__Exercise prompt__: Within the material below, how many lines carry the word "seeks"? Only that number is wanted.

Information below:

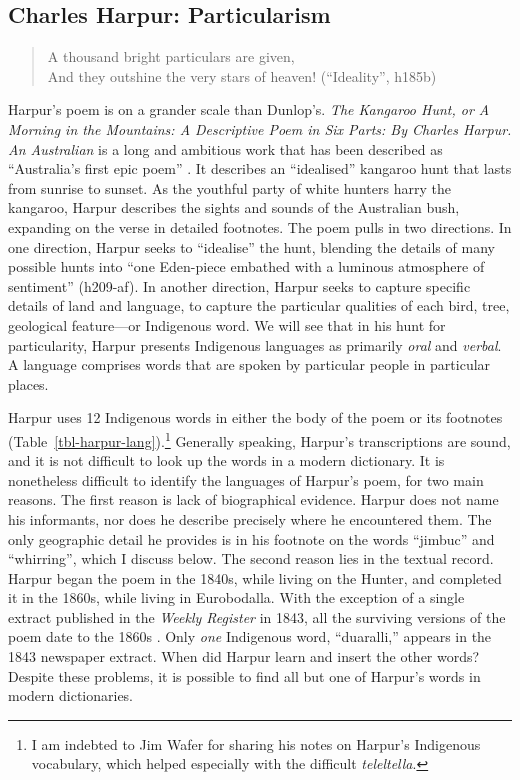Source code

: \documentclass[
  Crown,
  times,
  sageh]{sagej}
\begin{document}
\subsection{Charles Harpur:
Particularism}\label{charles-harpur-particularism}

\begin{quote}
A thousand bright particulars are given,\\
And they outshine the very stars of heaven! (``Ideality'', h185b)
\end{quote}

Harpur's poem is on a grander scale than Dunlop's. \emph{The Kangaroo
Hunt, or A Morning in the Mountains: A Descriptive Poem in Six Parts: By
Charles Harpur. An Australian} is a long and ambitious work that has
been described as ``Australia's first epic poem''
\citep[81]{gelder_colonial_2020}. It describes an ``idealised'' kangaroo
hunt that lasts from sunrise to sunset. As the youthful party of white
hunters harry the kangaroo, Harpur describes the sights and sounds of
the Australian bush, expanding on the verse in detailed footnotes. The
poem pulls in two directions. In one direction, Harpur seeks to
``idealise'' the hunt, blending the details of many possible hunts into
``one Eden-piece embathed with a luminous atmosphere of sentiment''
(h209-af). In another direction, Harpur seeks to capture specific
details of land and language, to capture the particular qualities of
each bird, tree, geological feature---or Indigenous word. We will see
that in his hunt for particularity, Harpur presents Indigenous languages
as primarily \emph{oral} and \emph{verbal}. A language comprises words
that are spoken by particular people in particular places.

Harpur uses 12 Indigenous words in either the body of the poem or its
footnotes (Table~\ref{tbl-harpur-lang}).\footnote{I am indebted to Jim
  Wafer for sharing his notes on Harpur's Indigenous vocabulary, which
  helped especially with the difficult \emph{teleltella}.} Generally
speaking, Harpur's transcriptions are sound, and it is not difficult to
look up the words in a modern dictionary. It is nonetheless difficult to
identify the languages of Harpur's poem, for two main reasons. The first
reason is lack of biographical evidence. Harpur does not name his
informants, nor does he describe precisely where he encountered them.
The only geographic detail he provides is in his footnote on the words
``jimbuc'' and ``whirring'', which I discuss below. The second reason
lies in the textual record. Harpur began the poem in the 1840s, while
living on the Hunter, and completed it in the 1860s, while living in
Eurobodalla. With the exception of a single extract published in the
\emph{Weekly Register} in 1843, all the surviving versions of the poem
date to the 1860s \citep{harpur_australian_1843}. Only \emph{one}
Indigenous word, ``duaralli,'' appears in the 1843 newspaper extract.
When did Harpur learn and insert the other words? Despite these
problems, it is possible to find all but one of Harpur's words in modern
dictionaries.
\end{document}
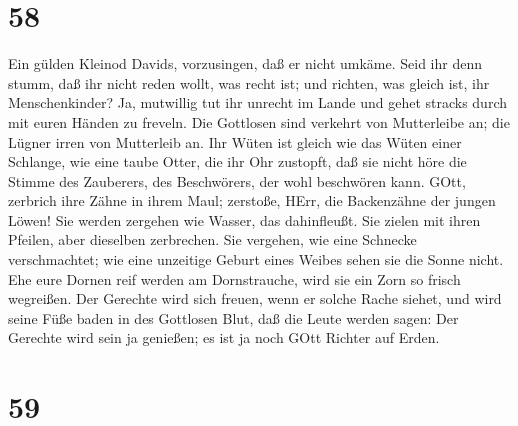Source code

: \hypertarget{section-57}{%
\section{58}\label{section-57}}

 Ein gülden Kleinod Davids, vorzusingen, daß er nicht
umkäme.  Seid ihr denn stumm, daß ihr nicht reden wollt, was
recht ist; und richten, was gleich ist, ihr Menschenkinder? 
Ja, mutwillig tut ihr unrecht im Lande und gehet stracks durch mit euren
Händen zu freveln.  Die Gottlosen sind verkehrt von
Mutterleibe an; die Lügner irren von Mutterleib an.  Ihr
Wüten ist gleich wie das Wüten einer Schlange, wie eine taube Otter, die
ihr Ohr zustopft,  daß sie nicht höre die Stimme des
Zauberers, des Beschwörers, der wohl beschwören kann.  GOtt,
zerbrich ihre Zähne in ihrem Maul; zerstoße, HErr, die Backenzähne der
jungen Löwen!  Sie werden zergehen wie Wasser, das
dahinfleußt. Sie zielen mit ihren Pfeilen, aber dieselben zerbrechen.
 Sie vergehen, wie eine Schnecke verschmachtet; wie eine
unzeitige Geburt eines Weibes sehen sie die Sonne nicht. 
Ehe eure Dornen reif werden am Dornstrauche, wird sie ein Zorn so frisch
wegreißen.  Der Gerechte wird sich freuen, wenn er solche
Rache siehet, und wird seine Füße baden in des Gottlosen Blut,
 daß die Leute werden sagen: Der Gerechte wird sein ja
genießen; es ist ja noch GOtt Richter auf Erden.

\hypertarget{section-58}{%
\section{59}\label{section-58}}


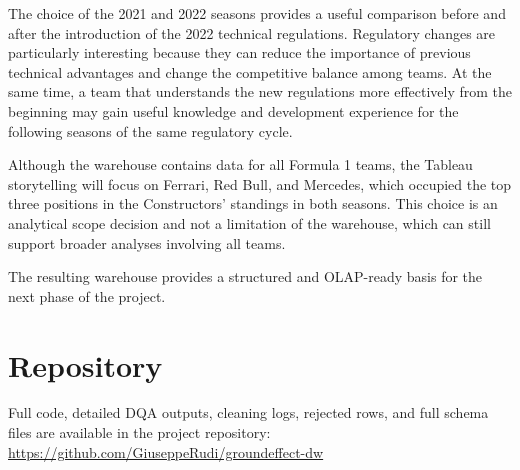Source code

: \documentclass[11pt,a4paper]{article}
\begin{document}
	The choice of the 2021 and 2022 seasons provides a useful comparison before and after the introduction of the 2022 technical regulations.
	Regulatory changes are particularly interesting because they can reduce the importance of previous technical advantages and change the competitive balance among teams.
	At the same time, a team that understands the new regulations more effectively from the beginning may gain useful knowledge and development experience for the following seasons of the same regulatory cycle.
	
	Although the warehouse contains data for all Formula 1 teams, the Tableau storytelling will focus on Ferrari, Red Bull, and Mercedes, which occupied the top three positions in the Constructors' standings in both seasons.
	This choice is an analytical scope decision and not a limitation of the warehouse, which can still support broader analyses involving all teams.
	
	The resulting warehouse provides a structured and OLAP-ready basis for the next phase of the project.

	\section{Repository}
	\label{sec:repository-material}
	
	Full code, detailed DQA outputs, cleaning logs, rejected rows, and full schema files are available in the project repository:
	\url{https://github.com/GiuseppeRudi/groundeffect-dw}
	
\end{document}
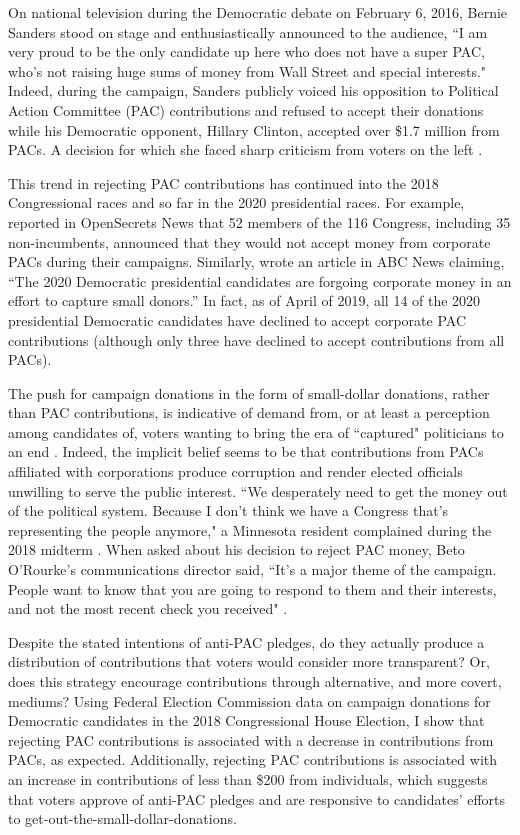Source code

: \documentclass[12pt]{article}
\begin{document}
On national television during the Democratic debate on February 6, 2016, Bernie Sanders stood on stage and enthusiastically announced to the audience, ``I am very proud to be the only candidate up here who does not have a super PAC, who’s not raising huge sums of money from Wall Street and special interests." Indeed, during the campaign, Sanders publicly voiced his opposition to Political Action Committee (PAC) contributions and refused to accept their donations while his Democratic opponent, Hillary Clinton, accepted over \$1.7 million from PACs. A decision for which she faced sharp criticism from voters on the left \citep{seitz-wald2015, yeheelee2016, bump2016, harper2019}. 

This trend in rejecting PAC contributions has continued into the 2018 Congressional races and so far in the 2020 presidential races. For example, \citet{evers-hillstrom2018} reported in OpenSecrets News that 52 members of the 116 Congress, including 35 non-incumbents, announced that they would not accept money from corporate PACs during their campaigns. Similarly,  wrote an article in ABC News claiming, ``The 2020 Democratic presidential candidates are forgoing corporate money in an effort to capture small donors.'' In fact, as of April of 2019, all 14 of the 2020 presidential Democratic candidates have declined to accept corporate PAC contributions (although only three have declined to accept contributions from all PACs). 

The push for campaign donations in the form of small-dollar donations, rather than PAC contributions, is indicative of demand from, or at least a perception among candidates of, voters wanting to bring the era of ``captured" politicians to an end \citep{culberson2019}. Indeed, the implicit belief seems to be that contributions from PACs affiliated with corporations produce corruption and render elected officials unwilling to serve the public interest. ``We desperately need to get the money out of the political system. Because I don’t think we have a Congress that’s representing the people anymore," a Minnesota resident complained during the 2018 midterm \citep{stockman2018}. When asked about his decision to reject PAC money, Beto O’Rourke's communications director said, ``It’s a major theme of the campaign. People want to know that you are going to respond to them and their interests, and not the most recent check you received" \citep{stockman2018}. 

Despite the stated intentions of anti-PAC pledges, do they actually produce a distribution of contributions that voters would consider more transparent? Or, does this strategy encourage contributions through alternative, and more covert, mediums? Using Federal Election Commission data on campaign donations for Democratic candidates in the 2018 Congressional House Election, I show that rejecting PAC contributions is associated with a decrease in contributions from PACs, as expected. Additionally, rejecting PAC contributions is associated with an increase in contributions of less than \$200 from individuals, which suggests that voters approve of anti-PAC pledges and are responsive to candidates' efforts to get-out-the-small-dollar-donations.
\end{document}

End of Information.

__Solution__: 2